(RECORDS FOR THE TASK begins)
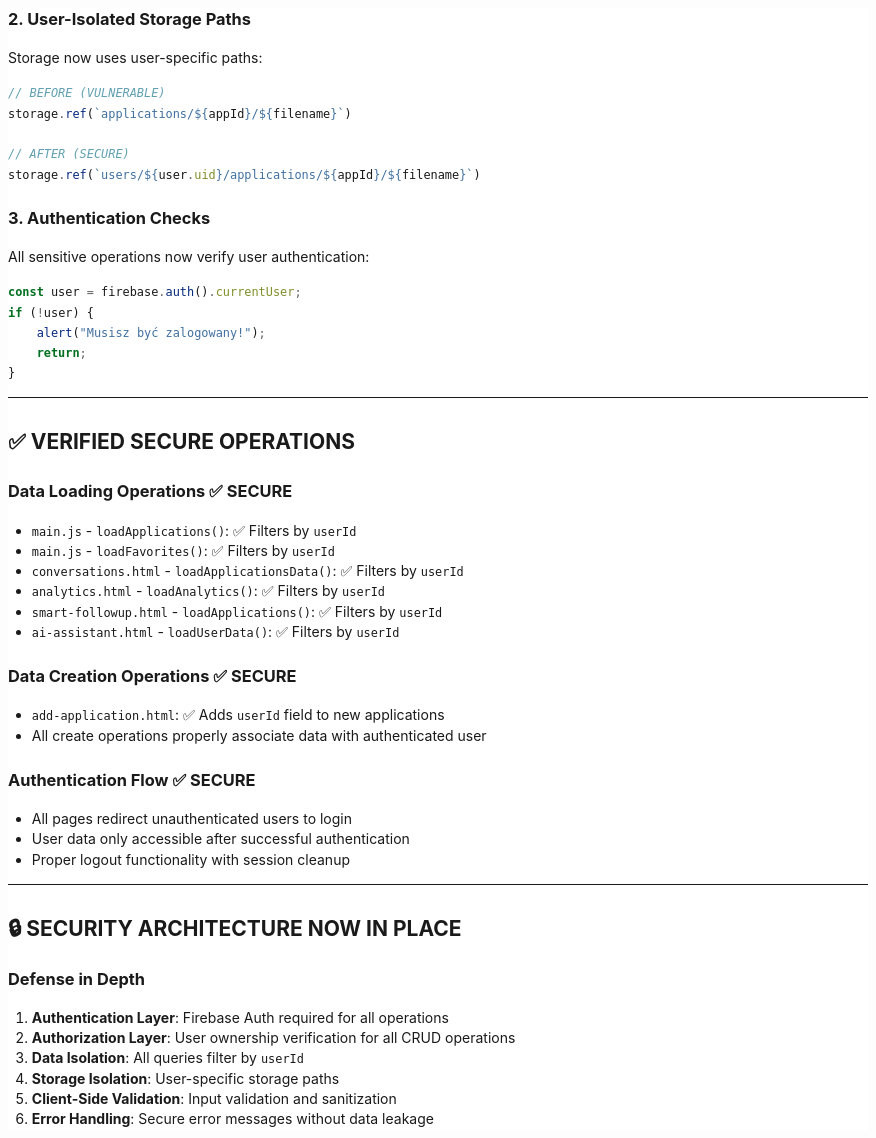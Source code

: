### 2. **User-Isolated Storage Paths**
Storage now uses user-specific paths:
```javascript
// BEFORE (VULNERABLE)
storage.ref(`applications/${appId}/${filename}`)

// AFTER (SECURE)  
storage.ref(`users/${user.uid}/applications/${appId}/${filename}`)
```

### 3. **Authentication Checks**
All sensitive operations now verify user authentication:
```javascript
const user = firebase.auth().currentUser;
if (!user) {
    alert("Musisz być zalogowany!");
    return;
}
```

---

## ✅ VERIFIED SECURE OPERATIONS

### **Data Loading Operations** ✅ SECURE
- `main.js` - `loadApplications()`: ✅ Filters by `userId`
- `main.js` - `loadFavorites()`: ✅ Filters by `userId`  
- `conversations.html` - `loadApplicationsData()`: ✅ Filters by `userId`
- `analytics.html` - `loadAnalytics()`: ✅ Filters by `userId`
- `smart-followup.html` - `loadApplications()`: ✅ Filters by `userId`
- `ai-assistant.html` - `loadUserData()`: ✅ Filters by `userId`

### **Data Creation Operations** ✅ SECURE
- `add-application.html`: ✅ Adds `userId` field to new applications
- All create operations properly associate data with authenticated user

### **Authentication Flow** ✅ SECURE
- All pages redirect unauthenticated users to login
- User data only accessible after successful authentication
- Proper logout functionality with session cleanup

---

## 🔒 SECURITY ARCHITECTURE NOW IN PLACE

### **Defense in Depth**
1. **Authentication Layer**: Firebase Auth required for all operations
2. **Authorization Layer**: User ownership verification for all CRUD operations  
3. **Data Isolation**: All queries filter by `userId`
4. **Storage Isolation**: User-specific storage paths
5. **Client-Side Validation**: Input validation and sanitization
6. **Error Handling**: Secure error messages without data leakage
(RECORDS FOR THE TASK ends)
INSTRUCTIONS FOR THE TASK: When you reproduce the entries above, keep every word exact and leave the images out.

OUTPUT FOR THIS TASK:
Source code

:### 2. **User-Isolated Storage Paths**
Storage now uses user-specific paths:
```javascript
// BEFORE (VULNERABLE)
storage.ref(`applications/${appId}/${filename}`)

// AFTER (SECURE)  
storage.ref(`users/${user.uid}/applications/${appId}/${filename}`)
```

### 3. **Authentication Checks**
All sensitive operations now verify user authentication:
```javascript
const user = firebase.auth().currentUser;
if (!user) {
    alert("Musisz być zalogowany!");
    return;
}
```

---

## ✅ VERIFIED SECURE OPERATIONS

### **Data Loading Operations** ✅ SECURE
- `main.js` - `loadApplications()`: ✅ Filters by `userId`
- `main.js` - `loadFavorites()`: ✅ Filters by `userId`  
- `conversations.html` - `loadApplicationsData()`: ✅ Filters by `userId`
- `analytics.html` - `loadAnalytics()`: ✅ Filters by `userId`
- `smart-followup.html` - `loadApplications()`: ✅ Filters by `userId`
- `ai-assistant.html` - `loadUserData()`: ✅ Filters by `userId`

### **Data Creation Operations** ✅ SECURE
- `add-application.html`: ✅ Adds `userId` field to new applications
- All create operations properly associate data with authenticated user

### **Authentication Flow** ✅ SECURE
- All pages redirect unauthenticated users to login
- User data only accessible after successful authentication
- Proper logout functionality with session cleanup

---

## 🔒 SECURITY ARCHITECTURE NOW IN PLACE

### **Defense in Depth**
1. **Authentication Layer**: Firebase Auth required for all operations
2. **Authorization Layer**: User ownership verification for all CRUD operations  
3. **Data Isolation**: All queries filter by `userId`
4. **Storage Isolation**: User-specific storage paths
5. **Client-Side Validation**: Input validation and sanitization
6. **Error Handling**: Secure error messages without data leakage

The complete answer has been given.